Und so geschah es wirklich. Nicht, daß sie sich etwa in raschem Götterfluge die Fertigkeiten des klassischen Meistertanzes, die Künste einer Fanny Elßler und Marie Taglioni angeeignet hätte. Das war ihr zu mühselig und unbequem. Sie entsagte also diesen Ansprüchen, denen sie doch niemals genügt haben würde, schon aus dem einfachen Grunde, weil sie eigentlich nicht sonderlich musikalisch war. Nur ihre Muskeln, Knochen und Sehnenstränge nahmen Anteil am getanzten Rhythmus, während ihre feineren Nerven davon unberührt blieben.
Aber je weniger sie es im Ohr hatte, desto erheblicher hatte sie es im Gehirn. Sie las viel und wurde gebüldet. Und aus den Einzelheiten dieser Büldung erwuchs ihr ein Plan.

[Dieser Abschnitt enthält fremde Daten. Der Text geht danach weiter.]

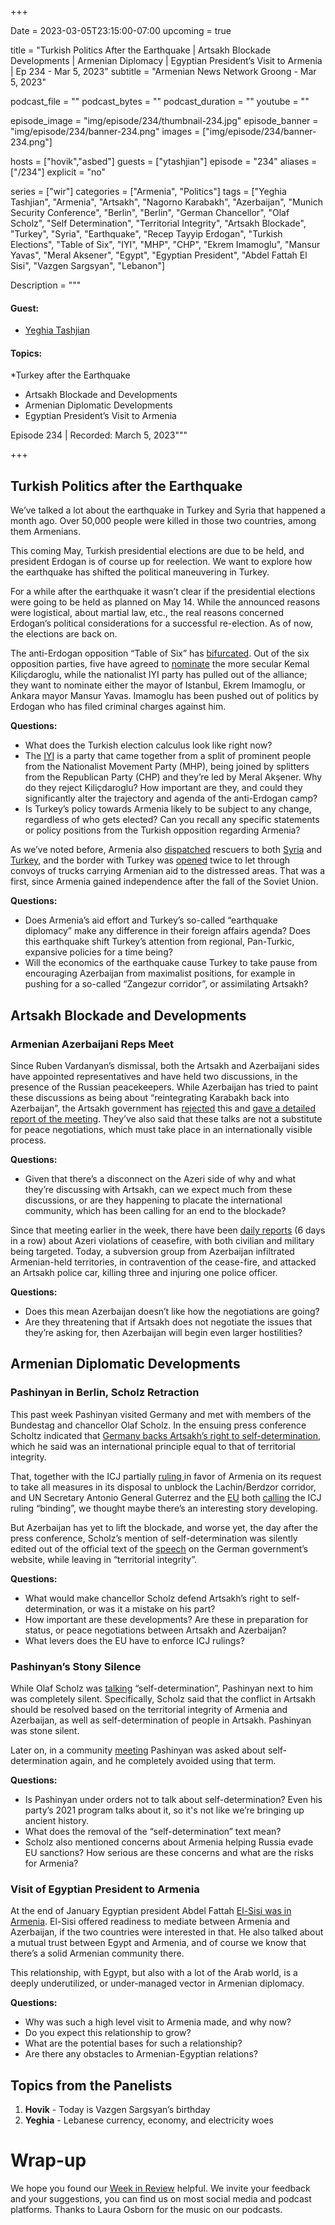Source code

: +++

Date = 2023-03-05T23:15:00-07:00
upcoming = true

title = "Turkish Politics After the Earthquake | Artsakh Blockade Developments | Armenian Diplomacy | Egyptian President’s Visit to Armenia | Ep 234 - Mar 5, 2023"
subtitle = "Armenian News Network Groong - Mar 5, 2023"

podcast_file = ""
podcast_bytes = ""
podcast_duration = ""
youtube = ""

episode_image = "img/episode/234/thumbnail-234.jpg"
episode_banner = "img/episode/234/banner-234.png"
images = ["img/episode/234/banner-234.png"]

hosts = ["hovik","asbed"]
guests = ["ytashjian"]
episode = "234"
aliases = ["/234"]
explicit = "no"

series = ["wir"]
categories = ["Armenia", "Politics"]
tags = ["Yeghia Tashjian", "Armenia", "Artsakh", "Nagorno Karabakh", "Azerbaijan", "Munich Security Conference", "Berlin", "Berlin", "German Chancellor", "Olaf Scholz", "Self Determination", "Territorial Integrity", "Artsakh Blockade", "Turkey", "Syria", "Earthquake", "Recep Tayyip Erdogan", "Turkish Elections", "Table of Six", "IYI", "MHP", "CHP", "Ekrem Imamoglu", "Mansur Yavas", "Meral Aksener", "Egypt", "Egyptian President", "Abdel Fattah El Sisi", "Vazgen Sargsyan", "Lebanon"]

Description = """

#### Guest:

* [Yeghia Tashjian](/guest/ytashjian)

#### Topics:
*Turkey after the Earthquake
* Artsakh Blockade and Developments
* Armenian Diplomatic Developments
* Egyptian President’s Visit to Armenia

Episode 234 | Recorded: March 5, 2023"""

+++

## Turkish Politics after the Earthquake

We’ve talked a lot about the earthquake in Turkey and Syria that happened a month ago. Over 50,000 people were killed in those two countries, among them Armenians. 

This coming May, Turkish presidential elections are due to be held, and president Erdogan is of course up for reelection. We want to explore how the earthquake has shifted the political maneuvering in Turkey.

For a while after the earthquake it wasn’t clear if the presidential elections were going to be held as planned on May 14. While the announced reasons were logistical, about martial law, etc., the real reasons concerned Erdogan’s political considerations for a successful re-election. As of now, the elections are back on.

The anti-Erdogan opposition “Table of Six” has [bifurcated](https://www.france24.com/en/middle-east/20230303-slpit-in-turkey-s-opposition-alliance-over-candidate-is-gift-on-a-platter-for-erdogan). Out of the six opposition parties, five have agreed to [nominate](https://www.al-monitor.com/originals/2023/03/turkeys-opposition-close-naming-kilicdaroglu-challenge-erdogan) the more secular Kemal Kiliçdaroglu, while the nationalist IYI party has pulled out of the alliance; they want to nominate either the mayor of Istanbul, Ekrem Imamoglu, or Ankara mayor Mansur Yavas. Imamoglu has been pushed out of politics by Erdogan who has filed criminal charges against him.

**Questions:**
* What does the Turkish election calculus look like right now?
* The [IYI](https://en.wikipedia.org/wiki/Good_Party) is a party that came together from a split of prominent people from the Nationalist Movement Party (MHP), being joined by splitters from the Republican Party (CHP) and they’re led by Meral Akşener. Why do they reject Kiliçdaroglu? How important are they, and could they significantly alter the trajectory and agenda of the anti-Erdogan camp?
* Is Turkey’s policy towards Armenia likely to be subject to any change, regardless of who gets elected? Can you recall any specific statements or policy positions from the Turkish opposition regarding Armenia?

As we’ve noted before, Armenia also [dispatched](https://armenpress.am/eng/news/1103623.html) rescuers to both [Syria](https://armenpress.am/eng/news/1103641.html) and [Turkey](https://armenpress.am/eng/news/1103700.html), and the border with Turkey was [opened](https://www.aa.com.tr/en/turkiye/turkiye-armenia-border-reopens-after-30-year-hiatus-to-aid-quake-zone/2815736) twice to let through convoys of trucks carrying Armenian aid to the distressed areas. That was a first, since Armenia gained independence after the fall of the Soviet Union.

**Questions:**
* Does Armenia’s aid effort and Turkey’s so-called “earthquake diplomacy” make any difference in their foreign affairs agenda? Does this earthquake shift Turkey’s attention from regional, Pan-Turkic, expansive policies for a time being?
* Will the economics of the earthquake cause Turkey to take pause from encouraging Azerbaijan from maximalist positions, for example in pushing for a so-called “Zangezur corridor”, or assimilating Artsakh?


## Artsakh Blockade and Developments


### Armenian Azerbaijani Reps Meet

Since Ruben Vardanyan’s dismissal, both the Artsakh and Azerbaijani sides have appointed representatives and have held two discussions, in the presence of the Russian peacekeepers. While Azerbaijan has tried to paint these discussions as being about “reintegrating Karabakh back into Azerbaijan”, the Artsakh government has [rejected](https://armenpress.am/eng/news/1105355.html) this and [gave a detailed report of the meeting](https://armenpress.am/eng/news/1105493.html). They’ve also said that these talks are not a substitute for peace negotiations, which must take place in an internationally visible process.

**Questions:**
* Given that there’s a disconnect on the Azeri side of why and what they’re discussing with Artsakh, can we expect much from these discussions, or are they happening to placate the international community, which has been calling for an end to the blockade?

Since that meeting earlier in the week, there have been [daily reports](https://armenpress.am/eng/news/1105571.html) (6 days in a row) about Azeri violations of ceasefire, with both civilian and military being targeted. Today, a subversion group from Azerbaijan infiltrated Armenian-held territories, in contravention of the cease-fire, and attacked an Artsakh police car, killing three and injuring one police officer.

**Questions:**
* Does this mean Azerbaijan doesn’t like how the negotiations are going?
* Are they threatening that if Artsakh does not negotiate the issues that they’re asking for, then Azerbaijan will begin even larger hostilities?


## Armenian Diplomatic Developments


### Pashinyan in Berlin, Scholz Retraction

This past week Pashinyan visited Germany and met with members of the Bundestag and chancellor Olaf Scholz. In the ensuing press conference Scholtz indicated that [Germany backs Artsakh’s right to self-determination](https://www.azatutyun.am/a/32296669.html), which he said was an international principle equal to that of territorial integrity.

That, together with the ICJ partially [ruling ](https://www.icj-cij.org/sites/default/files/2023-02/180-20230222-SUM-01-00-EN.pdf)in favor of Armenia on its request to take all measures in its disposal to unblock the Lachin/Berdzor corridor, and UN Secretary Antonio General Guterrez and the [EU](https://armenpress.am/eng/news/1104920.html) both [calling](https://www.azatutyun.am/a/32290038.html) the ICJ ruling “binding”, we thought maybe there’s an interesting story developing.

But Azerbaijan has yet to lift the blockade, and worse yet, the day after the press conference, Scholz’s mention of self-determination was silently edited out of the official text of the [speech](https://www.bundeskanzler.de/bk-de/aktuelles/scholz-empfaengt-pashinyan-2169058) on the German government’s website, while leaving in “territorial integrity”.

**Questions:**
* What would make chancellor Scholz defend Artsakh’s right to self-determination, or was it a mistake on his part?
* How important are these developments? Are these in preparation for status, or peace negotiations between Artsakh and Azerbaijan?
* What levers does the EU have to enforce ICJ rulings?


### Pashinyan’s Stony Silence

While Olaf Scholz was [talking](https://www.youtube.com/watch?v=Q6ohHEzIy6E) “self-determination”, Pashinyan next to him was completely silent. Specifically, Scholz said that the conflict in Artsakh should be resolved based on the territorial integrity of Armenia and Azerbaijan, as well as self-determination of people in Artsakh. Pashinyan was stone silent.

Later on, in a community [meeting](https://www.youtube.com/watch?v=W4FCOzIOiIE) Pashinyan was asked about self-determination again, and he completely avoided using that term.

**Questions:**
* Is Pashinyan under orders not to talk about self-determination? Even his party’s 2021 program talks about it, so it's not like we’re bringing up ancient history.
* What does the removal of the “self-determination” text mean?
* Scholz also mentioned concerns about Armenia helping Russia evade EU sanctions? How serious are these concerns and what are the risks for Armenia?


### Visit of Egyptian President to Armenia

At the end of January Egyptian president Abdel Fattah [El-Sisi was in Armenia](https://armenpress.am/eng/news/1102834.html). El-Sisi offered readiness to mediate between Armenia and Azerbaijan, if the two countries were interested in that.  He also talked about a mutual trust between Egypt and Armenia, and of course we know that there’s a solid Armenian community there.

This relationship, with Egypt, but also with a lot of the Arab world, is a deeply underutilized, or under-managed vector in Armenian diplomacy.

**Questions:**
* Why was such a high level visit to Armenia made, and why now?
* Do you expect this relationship to grow?
* What are the potential bases for such a relationship?
* Are there any obstacles to Armenian-Egyptian relations?


## Topics from the Panelists
1. **Hovik** - Today is Vazgen Sargsyan’s birthday
2. **Yeghia** - Lebanese currency, economy, and electricity woes


# Wrap-up

We hope you found our [Week in Review](/series/wir) helpful. We invite your feedback and your suggestions, you can find us on most social media and podcast platforms. Thanks to Laura Osborn for the music on our podcasts.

Hulda wollte die Tanzkunst »erlösen«. Nämlich aus den Fesseln des Tanzes. Dieses sinnlose Gespringe und Gehopse führe zu nichts. Ein Walzer, eine richtige Tanzpolonäse, eine Mazurka, ein Bolero, eine Sarabande, – wie fade! Millionenfach war das dagewesen. Tausende konnten es, da gab es nichts darzustellen, zu erläutern, körperlich zu symbolisieren.
Also zunächst einmal andere Musik her!
Einige Nokturnos und Balladen von Chopin standen am Anfang der neuen Übungen, Tongewebe für Ohr und Kunstverstand, die sich absolut nicht tanzen ließen. Eben deswegen wurden sie nunmehr getanzt. Und da die Beine hierfür nicht ausreichten, wurden die Arme zum Erläuterungsdienst mit herangezogen. Hulda zupfte auf einer unsichtbaren Harfe, fing mit einer nicht vorhandenen Angel rätselhafte Fische in der Luft, hißte unsichtbare Segel und kletterte an geisterhaften Stangen. Manchmal, wenn die Musik stürmte und gewitterte, warf sie sich auf den Boden, wenn Chopin beschwichtigte, sprang sie empor und wenn die Verlegenheit gar zu groß wurde, blieb sie stehen, machte Kunstpause und lächelte. Das war ihre holde Augendeutung zu dem Thema, daß sich ein mißverstandener und vergewaltigter Komponist im Grabe herumdrehte.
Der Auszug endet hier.